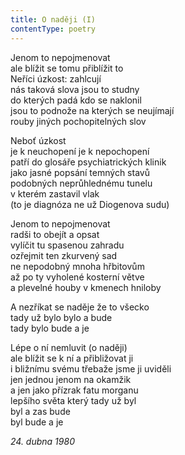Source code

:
 ```yaml
---
title: O naději (I)
contentType: poetry
---
```


<section>

Jenom to nepojmenovat  
ale blížit se tomu přiblížit to  
Neříci úzkost: zahlcují  
nás taková slova jsou to studny  
do kterých padá kdo se naklonil  
jsou to podnože na kterých se neujímají  
rouby jiných pochopitelných slov

Neboť úzkost  
je k neuchopení je k nepochopení  
patří do glosáře psychiatrických klinik  
jako jasné popsání temných stavů  
podobných neprůhlednému tunelu  
v kterém zastavil vlak  
(to je diagnóza ne už Diogenova sudu)

Jenom to nepojmenovat  
radši to obejít a opsat  
vylíčit tu spasenou zahradu  
ozřejmit ten zkurvený sad  
ne nepodobný mnoha hřbitovům  
až po ty vyholené kosterní větve  
a plevelné houby v kmenech hniloby

A nezříkat se naděje že to všecko  
tady už bylo bylo a bude  
tady bylo bude a je

Lépe o ní nemluvit (o naději)  
ale blížit se k ní a přibližovat ji  
i bližnímu svému třebaže jsme ji uviděli  
jen jednou jenom na okamžik  
a jen jako přízrak fatu morganu  
lepšího světa který tady už byl  
byl a zas bude  
byl bude a je

_24\. dubna 1980_

</section>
________________________________________
Every line from the one that has "tady bylo bude a je" down to the last line above must be written out exactly, with both ends included and nothing else.

WRITTEN RESPONSE:
tady bylo bude a je

Lépe o ní nemluvit (o naději)  
ale blížit se k ní a přibližovat ji  
i bližnímu svému třebaže jsme ji uviděli  
jen jednou jenom na okamžik  
a jen jako přízrak fatu morganu  
lepšího světa který tady už byl  
byl a zas bude  
byl bude a je

_24\. dubna 1980_

</section>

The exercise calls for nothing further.